What the Study Team Was Asked to Do

NASA’s UAP Independent Study Team (UAPIST) was given an eight-question Statement of Task. The questions focused on data infrastructure, not on determining what UAP are. The team was tasked with identifying what civilian government and private sector data already exists and could be applied to UAP analysis; what new data NASA should collect; what analysis techniques currently exist or need to be developed; what physical constraints can be placed on UAP given available evidence; and how air traffic management reporting systems can be modified to capture better UAP data in future.

The Study Timeline

  • June 9, 2022: NASA formally announces the independent study
  • May 31, 2023: Public meeting, 10:30am–2:30pm ET, broadcast live via nasa.gov/live. Public question submission via nasa.cnf.io
  • September 14, 2023: Final report published.

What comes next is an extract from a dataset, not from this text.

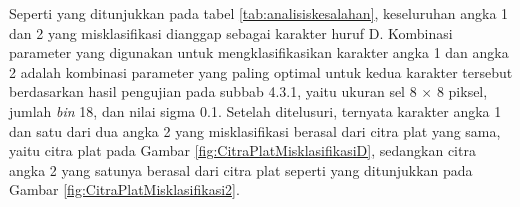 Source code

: \noindent Seperti yang ditunjukkan pada tabel \ref{tab:analisiskesalahan}, keseluruhan angka 1 dan 2 yang misklasifikasi dianggap sebagai karakter huruf D. Kombinasi parameter yang digunakan untuk mengklasifikasikan karakter angka 1 dan angka 2 adalah kombinasi parameter yang paling optimal untuk kedua karakter tersebut berdasarkan hasil pengujian pada subbab 4.3.1, yaitu ukuran sel 8 $\times$ 8 piksel, jumlah \textit{bin} 18, dan nilai sigma 0.1. Setelah ditelusuri, ternyata karakter angka 1 dan satu dari dua angka 2 yang misklasifikasi berasal dari citra plat yang sama, yaitu citra plat pada Gambar \ref{fig:CitraPlatMisklasifikasiD}, sedangkan citra angka 2 yang satunya berasal dari citra plat seperti yang ditunjukkan pada Gambar \ref{fig:CitraPlatMisklasifikasi2}.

PDF available at science.nasa.gov/wp-content/uploads/2023/09/uap-independent-study-team-final-report.pdf

Why NASA and Why Now

NASA’s involvement in UAP was significant for a specific institutional reason: NASA collects enormous quantities of environmental, atmospheric, and orbital data through satellites, aircraft, and planetary probes. The study team’s mandate included determining whether any of this existing NASA data could be repurposed to analyse UAP. NASA also has credibility and analytical infrastructure that other government agencies lack for this type of scientific inquiry. The study was framed under NASA’s stated principles of openness, transparency, and scientific integrity.